How To Build Servers That Don't Crash When Overloaded
A server has a certain capacity, say, 400 requests / sec. What happens if it’s overloaded to 600 rps? Ideally, it should process 400 rps successfully, while erroring out the remaining 200.
Unfortunately, overloaded servers often generate fewer successful responses, such as 200 successful responses and 400 failures, as this infographic shows:
This is obviously bad for system stability. It can lead to production incidents or even outages.
You want this behavior:
How can we architect servers to behave this way?
First, backpressure: Overloaded servers should stop accepting more requests. Just stop reading from the TCP connection to the load balancer. This causes TCP to eventually prevent sending more requests to the overloaded server. This is no different from a pipe: if you close a tap on the receiving side, the pressure increases, which propagates back up the pipe to the sending side, causing it to stop sending more water. If you didn’t have this, the water would still flow down, smashing into the tap and destroying it 1.
How do servers recognise they’re overloaded? The two critical parameters are memory and CPU. As for memory, before accepting a request, the server can check how much free memory it has, and if it’s below a configurable threshold, stop accepting more requests. If it did accept more requests, it will run out of memory and crash 2, and we don’t want that.
As for CPU, the thread3 that accepts new connections should run with the least priority, lower even than garbage collection and other threads that we think of as background threads but that are still critical for continued operation of the server. This ensures that as the CPU gets busy, it naturally adds a delay in accepting new requests, applying backpressure. As the CPU utilisation increases, this delay naturally increases, increasing the backpressure. If the CPU is 100% utilised for 10 seconds, it won’t accept any requests for that time period, thus applying a lot of backpressure.

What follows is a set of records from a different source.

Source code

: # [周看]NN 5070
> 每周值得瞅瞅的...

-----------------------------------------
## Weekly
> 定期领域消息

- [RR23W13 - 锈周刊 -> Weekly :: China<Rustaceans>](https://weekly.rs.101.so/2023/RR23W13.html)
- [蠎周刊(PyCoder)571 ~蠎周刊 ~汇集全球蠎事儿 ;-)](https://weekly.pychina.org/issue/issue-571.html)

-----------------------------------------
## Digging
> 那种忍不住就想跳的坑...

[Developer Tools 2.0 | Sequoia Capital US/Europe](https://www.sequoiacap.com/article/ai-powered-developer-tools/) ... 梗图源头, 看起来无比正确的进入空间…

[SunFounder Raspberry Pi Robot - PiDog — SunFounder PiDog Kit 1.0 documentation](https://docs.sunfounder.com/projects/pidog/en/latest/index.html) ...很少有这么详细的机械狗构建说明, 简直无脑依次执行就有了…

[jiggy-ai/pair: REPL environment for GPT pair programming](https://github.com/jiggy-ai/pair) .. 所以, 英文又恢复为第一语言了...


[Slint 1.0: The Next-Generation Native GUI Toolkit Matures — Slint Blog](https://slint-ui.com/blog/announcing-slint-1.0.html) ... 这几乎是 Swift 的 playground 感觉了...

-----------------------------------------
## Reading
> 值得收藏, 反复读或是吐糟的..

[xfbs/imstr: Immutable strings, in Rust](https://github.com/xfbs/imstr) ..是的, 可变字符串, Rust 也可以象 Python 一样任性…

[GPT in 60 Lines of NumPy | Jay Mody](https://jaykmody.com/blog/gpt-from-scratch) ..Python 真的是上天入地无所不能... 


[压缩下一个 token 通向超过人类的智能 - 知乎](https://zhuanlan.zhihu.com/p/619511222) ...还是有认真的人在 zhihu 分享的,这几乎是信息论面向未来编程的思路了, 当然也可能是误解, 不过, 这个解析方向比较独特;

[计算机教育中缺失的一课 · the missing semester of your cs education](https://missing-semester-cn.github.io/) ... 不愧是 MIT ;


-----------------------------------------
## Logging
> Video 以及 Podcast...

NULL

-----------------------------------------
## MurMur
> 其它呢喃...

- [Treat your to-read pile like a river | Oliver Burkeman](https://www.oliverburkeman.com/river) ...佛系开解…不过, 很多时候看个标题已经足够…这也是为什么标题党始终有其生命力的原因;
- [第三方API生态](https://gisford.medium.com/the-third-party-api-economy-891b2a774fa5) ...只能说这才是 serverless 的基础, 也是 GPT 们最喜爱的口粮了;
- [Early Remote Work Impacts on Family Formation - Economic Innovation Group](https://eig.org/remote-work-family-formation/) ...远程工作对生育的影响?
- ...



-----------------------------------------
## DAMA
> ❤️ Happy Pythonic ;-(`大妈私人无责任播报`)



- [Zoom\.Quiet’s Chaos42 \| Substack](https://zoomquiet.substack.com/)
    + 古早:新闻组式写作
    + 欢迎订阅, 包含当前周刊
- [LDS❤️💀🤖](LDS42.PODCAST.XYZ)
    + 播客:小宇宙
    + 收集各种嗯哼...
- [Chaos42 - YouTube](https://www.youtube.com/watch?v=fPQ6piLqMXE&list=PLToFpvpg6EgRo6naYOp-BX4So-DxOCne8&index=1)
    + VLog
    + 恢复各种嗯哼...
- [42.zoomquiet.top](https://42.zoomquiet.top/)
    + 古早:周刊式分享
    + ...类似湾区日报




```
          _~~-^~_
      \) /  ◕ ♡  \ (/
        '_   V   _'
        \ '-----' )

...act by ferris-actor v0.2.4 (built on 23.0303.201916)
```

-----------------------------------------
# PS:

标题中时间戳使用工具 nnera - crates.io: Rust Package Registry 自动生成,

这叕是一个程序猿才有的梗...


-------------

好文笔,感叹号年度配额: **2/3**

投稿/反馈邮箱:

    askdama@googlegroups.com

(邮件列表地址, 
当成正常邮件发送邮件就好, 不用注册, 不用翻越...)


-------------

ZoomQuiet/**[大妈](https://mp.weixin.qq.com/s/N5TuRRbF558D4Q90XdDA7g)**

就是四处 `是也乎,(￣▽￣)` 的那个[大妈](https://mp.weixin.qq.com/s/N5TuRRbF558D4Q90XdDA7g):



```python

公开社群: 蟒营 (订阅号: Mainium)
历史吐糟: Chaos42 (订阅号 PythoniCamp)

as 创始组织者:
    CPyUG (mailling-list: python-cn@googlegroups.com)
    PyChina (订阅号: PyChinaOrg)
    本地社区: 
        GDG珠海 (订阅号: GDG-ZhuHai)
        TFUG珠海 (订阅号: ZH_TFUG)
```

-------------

Backpressure should apply at all layers — load balancers, app servers, database, etc 4.
Second, overloaded servers sometimes get into a situation where requests are being partially processed and then timing out 5. This is a problem because the resources spent processing that request are wasted. They could instead have been used to process another request and prevent it timing out. Imagine a restaurant that’s so slow that by the time they deliver a dish to a table, those people have walked out. If the restaurant had instead prioritised cooking for a different table, they might be able to serve them in time before they walk out, too. To prevent this situation, servers should prioritise partially processed requests over new ones. Backpressure does this, but there could be other ways. If a request has four steps in its processing, steps two, three and four could run in a maximum priority thread, and step one in the least priority thread.
Third, servers sometimes have queues at multiple layers. For example, ELB has a surge queue to hold requests that the backends can’t handle. Queues can create the same problem: a request might sit in the queue so long that when the server starts processing it, it doesn’t have enough time to complete it before it times out. I wonder if a stack is a better data structure than a queue: it priorities newer requests, which have a less chance of timing out.
Maybe you have a better idea to architect servers that don’t crash when overloaded. If so, share it in the comments. Whatever the specific ideas, servers should be architected to not crash when overloaded.
Or the pipe.
Garbage-collected languages like Java enter a GC death spiral where all the CPU is spent garbage-collecting. This happens because garbage collection algorithms trade off between CPU usage and memory usage: if you have little free memory, the CPU usage shoots up.
Or the system could begin paging, if you mis-configured your system to enable paging.
Whichever way you look at it, running out of memory is bad.
How do do you test that the server applies backpressure when it runs out of memory? Choose an instance type with the highest possible ratio of CPU to memory, and send it a lot of traffic. It should eventually run low on memory, at which point you can see if it’s crashing or otherwise misbehaving. The high CPU ensures that the CPU is not the bottleneck. If that’s not enough to reproduce a low memory situation, decrease the heap size, such as by reducing -Xmx in a Java program.
In a single-threaded server like Node, that callback can still have the least priority as compared to other callbacks that are waiting to be run. If V8 doesn’t support that, it should be extended to.
Any critical resource should be taken into account to apply backpressure. For example, if a server uses temporary files to process requests, but the server is low on disk space, apply backpressure. Or if it’s using a task queue that has a fixed capacity, take that into account. When a server chooses not to apply backpressure, it’s guaranteeing that it will process the next request, and it shouldn’t make that guarantee if it can’t honor it.
This includes a human timeout, where the user has given up and moved on to another site or app even if it technically hasn’t timed out.